The Ledger of Everything Unsaid
The gap between the life you want and the life you are living isn't a defect. It is your biology loyally following an outdated script.
There is a moment most of us know intimately, though we rarely name it. Someone asks something of us—our time, our agreement, our presence—and we say yes while everything inside us says no. The yes comes out smooth and warm. The no stays where it has always stayed: underground.
If you have been doing this work for any length of time, you have probably learned to call this a split. The performing self and the feeling self. The one who shows up and the one who got left behind. And somewhere along the way, you have likely absorbed the idea that this split is the problem. The defect. The thing to be eliminated.
I want to offer a different starting point, one grounded not in psychology, but in biology: the split was originally intelligent.
The Body’s Ledger
Think back to when the division first formed. For most of us, this is not a single dramatic moment but a slow accumulation of lessons. Anger made someone leave the room. Sadness made someone uncomfortable. The message arrived in a hundred small deliveries: some of you is welcome here, and some of you is not.
A child cannot survive that message by arguing with it. A child survives it by complying—by keeping the unwelcome parts out of sight.
And here is the thing we forget when we declare war on our own divisions: the adaptation worked. You are here. You made it through. The split that now frustrates you was once the most sophisticated protection available to a person who had very few options.
The split is not evidence of your brokenness. It is evidence of your ingenuity under conditions you did not choose. But the body keeps the ledger of everything unsaid.

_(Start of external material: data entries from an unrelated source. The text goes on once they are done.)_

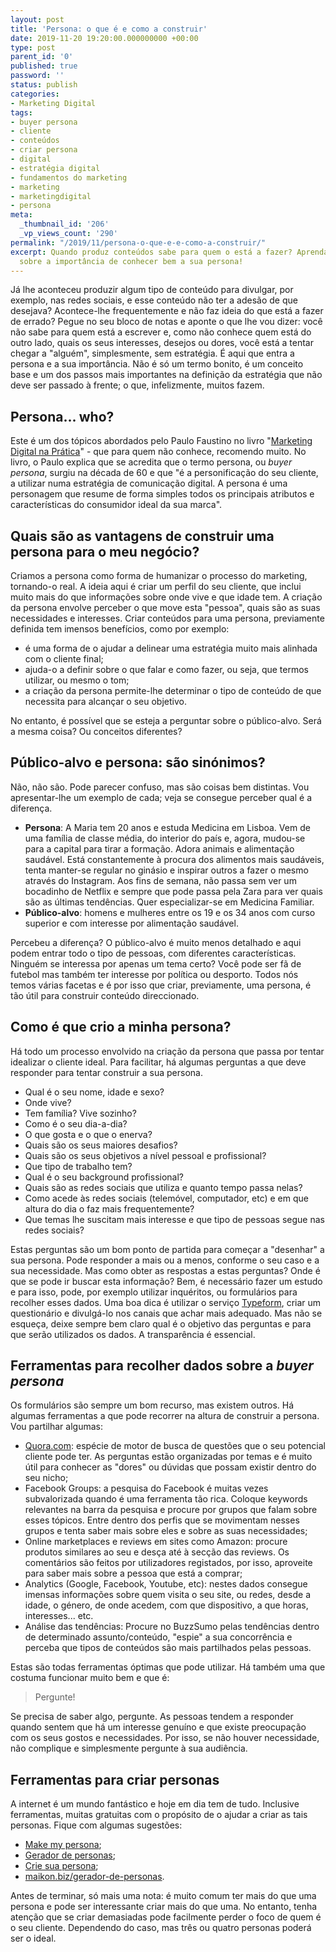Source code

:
 ```yaml
---
layout: post
title: 'Persona: o que é e como a construir'
date: 2019-11-20 19:20:00.000000000 +00:00
type: post
parent_id: '0'
published: true
password: ''
status: publish
categories:
- Marketing Digital
tags:
- buyer persona
- cliente
- conteúdos
- criar persona
- digital
- estratégia digital
- fundamentos do marketing
- marketing
- marketingdigital
- persona
meta:
  _thumbnail_id: '206'
  _vp_views_count: '290'
permalink: "/2019/11/persona-o-que-e-e-como-a-construir/"
excerpt: Quando produz conteúdos sabe para quem o está a fazer? Aprenda neste artigo
  sobre a importância de conhecer bem a sua persona!
---
```

<!-- wp:paragraph -->

Já lhe aconteceu produzir algum tipo de conteúdo para divulgar, por exemplo, nas redes sociais, e esse conteúdo não ter a adesão de que desejava? Acontece-lhe frequentemente e não faz ideia do que está a fazer de errado? Pegue no seu bloco de notas e aponte o que lhe vou dizer: você não sabe para quem está a escrever e, como não conhece quem está do outro lado, quais os seus interesses, desejos ou dores, você está a tentar chegar a "alguém", simplesmente, sem estratégia. É aqui que entra a persona e a sua importância. Não é só um termo bonito, é um conceito base e um dos passos mais importantes na definição da estratégia que não deve ser passado à frente; o que, infelizmente, muitos fazem.

<!-- /wp:paragraph -->

<!-- wp:heading -->

## Persona... who?

<!-- /wp:heading -->

<!-- wp:paragraph -->

Este é um dos tópicos abordados pelo Paulo Faustino no livro "[Marketing Digital na Prática](https://www.wook.pt/livro/marketing-digital-na-pratica-paulo-faustino/22842013?a_aid=5dbab5914d166)" - que para quem não conhece, recomendo muito. No livro, o Paulo explica que se acredita que o termo persona, ou _buyer persona_, surgiu na década de 60 e que "é a personificação do seu cliente, a utilizar numa estratégia de comunicação digital. A persona é uma personagem que resume de forma simples todos os principais atributos e características do consumidor ideal da sua marca".

<!-- /wp:paragraph -->

<!-- wp:heading -->

## Quais são as vantagens de construir uma persona para o meu negócio?

<!-- /wp:heading -->

<!-- wp:paragraph -->

Criamos a persona como forma de humanizar o processo do marketing, tornando-o real. A ideia aqui é criar um perfil do seu cliente, que inclui muito mais do que informações sobre onde vive e que idade tem. A criação da persona envolve perceber o que move esta "pessoa", quais são as suas necessidades e interesses. Criar conteúdos para uma persona, previamente definida tem imensos benefícios, como por exemplo:

<!-- /wp:paragraph -->

<!-- wp:list -->

- é uma forma de o ajudar a delinear uma estratégia muito mais alinhada com o cliente final;
- ajuda-o a definir sobre o que falar e como fazer, ou seja, que termos utilizar, ou mesmo o tom;
- a criação da persona permite-lhe determinar o tipo de conteúdo de que necessita para alcançar o seu objetivo.

<!-- /wp:list -->

<!-- wp:paragraph -->

No entanto, é possível que se esteja a perguntar sobre o público-alvo. Será a mesma coisa? Ou conceitos diferentes?

<!-- /wp:paragraph -->

<!-- wp:heading -->

## Público-alvo e persona: são sinónimos?

<!-- /wp:heading -->

<!-- wp:paragraph -->

Não, não são. Pode parecer confuso, mas são coisas bem distintas. Vou apresentar-lhe um exemplo de cada; veja se consegue perceber qual é a diferença.

<!-- /wp:paragraph -->

<!-- wp:list -->

- **Persona**: A Maria tem 20 anos e estuda Medicina em Lisboa. Vem de uma família de classe média, do interior do país e, agora, mudou-se para a capital para tirar a formação. Adora animais e alimentação saudável. Está constantemente à procura dos alimentos mais saudáveis, tenta manter-se regular no ginásio e inspirar outros a fazer o mesmo através do Instagram. Aos fins de semana, não passa sem ver um bocadinho de Netflix e sempre que pode passa pela Zara para ver quais são as últimas tendências. Quer especializar-se em Medicina Familiar.
- **Público-alvo**: homens e mulheres entre os 19 e os 34 anos com curso superior e com interesse por alimentação saudável. 

<!-- /wp:list -->

<!-- wp:paragraph -->

Percebeu a diferença? O público-alvo é muito menos detalhado e aqui podem entrar todo o tipo de pessoas, com diferentes características. Ninguém se interessa por apenas um tema certo? Você pode ser fã de futebol mas também ter interesse por política ou desporto. Todos nós temos várias facetas e é por isso que criar, previamente, uma persona, é tão útil para construir conteúdo direccionado.

<!-- /wp:paragraph -->

<!-- wp:heading -->

## Como é que crio a minha persona?

<!-- /wp:heading -->

<!-- wp:paragraph -->

Há todo um processo envolvido na criação da persona que passa por tentar idealizar o cliente ideal. Para facilitar, há algumas perguntas a que deve responder para tentar construir a sua persona.

<!-- /wp:paragraph -->

<!-- wp:list -->

- Qual é o seu nome, idade e sexo?
- Onde vive?
- Tem família? Vive sozinho?
- Como é o seu dia-a-dia?
- O que gosta e o que o enerva?
- Quais são os seus maiores desafios?
- Quais são os seus objetivos a nível pessoal e profissional?
- Que tipo de trabalho tem?
- Qual é o seu background profissional?
- Quais são as redes sociais que utiliza e quanto tempo passa nelas?
- Como acede às redes sociais (telemóvel, computador, etc) e em que altura do dia o faz mais frequentemente?
- Que temas lhe suscitam mais interesse e que tipo de pessoas segue nas redes sociais?

<!-- /wp:list -->

<!-- wp:paragraph -->

Estas perguntas são um bom ponto de partida para começar a "desenhar" a sua persona. Pode responder a mais ou a menos, conforme o seu caso e a sua necessidade. Mas como obter as respostas a estas perguntas? Onde é que se pode ir buscar esta informação? Bem, é necessário fazer um estudo e para isso, pode, por exemplo utilizar inquéritos, ou formulários para recolher esses dados. Uma boa dica é utilizar o serviço [Typeform](https://www.typeform.com/), criar um questionário e divulgá-lo nos canais que achar mais adequado. Mas não se esqueça, deixe sempre bem claro qual é o objetivo das perguntas e para que serão utilizados os dados. A transparência é essencial.

<!-- /wp:paragraph -->

<!-- wp:heading -->

## Ferramentas para recolher dados sobre a _buyer persona_

<!-- /wp:heading -->

<!-- wp:paragraph -->

Os formulários são sempre um bom recurso, mas existem outros. Há algumas ferramentas a que pode recorrer na altura de construir a persona. Vou partilhar algumas:

<!-- /wp:paragraph -->

<!-- wp:list -->

- [Quora.com](https://pt.quora.com/): espécie de motor de busca de questões que o seu potencial cliente pode ter. As perguntas estão organizadas por temas e é muito útil para conhecer as "dores" ou dúvidas que possam existir dentro do seu nicho;
- Facebook Groups: a pesquisa do Facebook é muitas vezes subvalorizada quando é uma ferramenta tão rica. Coloque keywords relevantes na barra da pesquisa e procure por grupos que falam sobre esses tópicos. Entre dentro dos perfis que se movimentam nesses grupos e tenta saber mais sobre eles e sobre as suas necessidades;
- Online marketplaces e reviews em sites como Amazon: procure produtos similares ao seu e desça até à secção das reviews. Os comentários são feitos por utilizadores registados, por isso, aproveite para saber mais sobre a pessoa que está a comprar;
- Analytics (Google, Facebook, Youtube, etc): nestes dados consegue imensas informações sobre quem visita o seu site, ou redes, desde a idade, o género, de onde acedem, com que dispositivo, a que horas, interesses... etc.
- Análise das tendências: Procure no BuzzSumo pelas tendências dentro de determinado assunto/conteúdo, "espie" a sua concorrência e perceba que tipos de conteúdos são mais partilhados pelas pessoas.

<!-- /wp:list -->

<!-- wp:paragraph -->

Estas são todas ferramentas óptimas que pode utilizar. Há também uma que costuma funcionar muito bem e que é:

<!-- /wp:paragraph -->

<!-- wp:quote {"align":"center"} -->

> Pergunte!

<!-- /wp:quote -->

<!-- wp:paragraph -->

Se precisa de saber algo, pergunte. As pessoas tendem a responder quando sentem que há um interesse genuíno e que existe preocupação com os seus gostos e necessidades. Por isso, se não houver necessidade, não complique e simplesmente pergunte à sua audiência.

<!-- /wp:paragraph -->

<!-- wp:heading -->

## Ferramentas para criar personas

<!-- /wp:heading -->

<!-- wp:paragraph -->

A internet é um mundo fantástico e hoje em dia tem de tudo. Inclusive ferramentas, muitas gratuitas com o propósito de o ajudar a criar as tais personas. Fique com algumas sugestões:

<!-- /wp:paragraph -->

<!-- wp:list -->

- [Make my persona](https://www.hubspot.com/make-my-persona);
- [Gerador de personas](https://geradordepersonas.com.br/);
- [Crie sua persona](http://www.criesuapersona.com.br/);
- [maikon.biz/gerador-de-personas](https://maikon.biz/gerador-de-personas/).

<!-- /wp:list -->

<!-- wp:paragraph -->

Antes de terminar, só mais uma nota: é muito comum ter mais do que uma persona e pode ser interessante criar mais do que uma. No entanto, tenha atenção que se criar demasiadas pode facilmente perder o foco de quem é o seu cliente. Dependendo do caso, mas três ou quatro personas poderá ser o ideal.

The adaptation does not stay in the mind; it writes itself into the tissue.
Why Demolition Fails
This matters practically, not just philosophically, because the stance we take toward the split determines whether healing is possible at all.
When we treat the split as an enemy, we approach it the way we approach any enemy: with force, with judgment, with the intention to destroy. We try to make ourselves authentic—a contradiction so complete that the effort defeats itself.
The nervous system registers this effort exactly as it has always registered a threat. It tightens. The physiological state of sustained defense remains active. You cannot bully a nervous system into standing down. You can only convince it that the danger has passed.
Renegotiation, Not Removal
What actually changes things—slowly, undramatically, the way real change moves—is approaching the split from a third position: gratitude for the protection, honesty about the cost.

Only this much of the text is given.